*** Exercise material ***

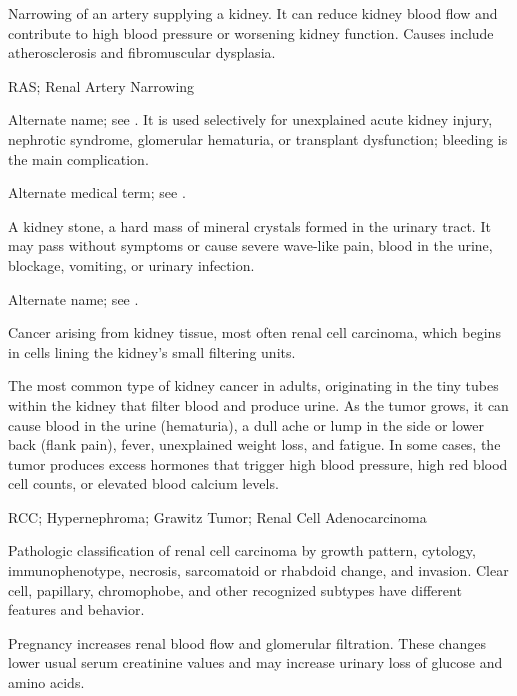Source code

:  Narrowing of an artery supplying a kidney. It can reduce kidney blood flow and contribute to high blood pressure or worsening kidney function. Causes include atherosclerosis and fibromuscular dysplasia.

\synonyms
RAS; Renal Artery Narrowing

 Alternate name; see . It is used selectively for unexplained acute kidney injury, nephrotic syndrome, glomerular hematuria, or transplant dysfunction; bleeding is the main complication.

 Alternate medical term; see .

 A kidney stone, a hard mass of mineral crystals formed in the urinary tract. It may pass without symptoms or cause severe wave-like pain, blood in the urine, blockage, vomiting, or urinary infection.

 Alternate name; see .

 Cancer arising from kidney tissue, most often renal cell carcinoma, which begins in cells lining the kidney's small filtering units.

 The most common type of kidney cancer in adults, originating in the tiny tubes within the kidney that filter blood and produce urine. As the tumor grows, it can cause blood in the urine (hematuria), a dull ache or lump in the side or lower back (flank pain), fever, unexplained weight loss, and fatigue. In some cases, the tumor produces excess hormones that trigger high blood pressure, high red blood cell counts, or elevated blood calcium levels.


\synonyms
RCC; Hypernephroma; Grawitz Tumor; Renal Cell Adenocarcinoma

 Pathologic classification of renal cell carcinoma by growth pattern, cytology, immunophenotype, necrosis, sarcomatoid or rhabdoid change, and invasion. Clear cell, papillary, chromophobe, and other recognized subtypes have different features and behavior.

 Pregnancy increases renal blood flow and glomerular filtration. These changes lower
usual serum creatinine values and may increase urinary loss of glucose and amino acids.

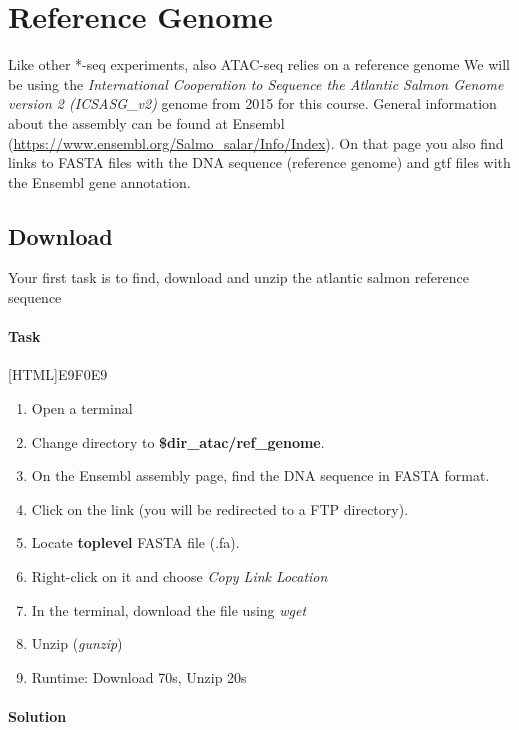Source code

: \documentclass[12pt]{article}
\begin{document}
	\section{Reference Genome}
		Like other *-seq experiments, also ATAC-seq relies on a reference genome
		We will be using the \textit{ International Cooperation to Sequence the Atlantic Salmon Genome  version 2 (ICSASG\_v2)} genome from 2015 for this course. 
		General information about the assembly can be found at Ensembl (\url{https://www.ensembl.org/Salmo_salar/Info/Index}).
		On that page you also find links to FASTA files with the DNA sequence (reference genome) and gtf files with the Ensembl gene annotation.
		
		\subsection{Download}
			Your first task is to find, download and unzip the atlantic salmon reference sequence
			
			\paragraph{Task}
			
				[HTML]{E9F0E9}{\parbox{\linewidth}{%
					\begin{enumerate}
						\item Open a terminal
						\item Change directory to \textbf{\$dir\_atac/ref\_genome}.
						\item On the Ensembl assembly page, find the DNA sequence in FASTA format.
						\item Click on the link (you will be redirected to a FTP directory).
						\item Locate  \textbf{toplevel}  FASTA file (.fa).
						\item Right-click on it and choose \textit{Copy Link Location}
						\item In the terminal, download the file using \textit{wget}
						\item Unzip (\textit{gunzip})
						\item Runtime: Download 70s, Unzip 20s
					\end{enumerate}
				}}
			
			\paragraph{Solution}
			
\end{document}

*** End of Exercise material ***

What you have to do ::
Note every line above where the string "Alternate" shows up, and copy those lines.

Solution for this exercise ::
 Alternate name; see . It is used selectively for unexplained acute kidney injury, nephrotic syndrome, glomerular hematuria, or transplant dysfunction; bleeding is the main complication.
 Alternate medical term; see .
 Alternate name; see .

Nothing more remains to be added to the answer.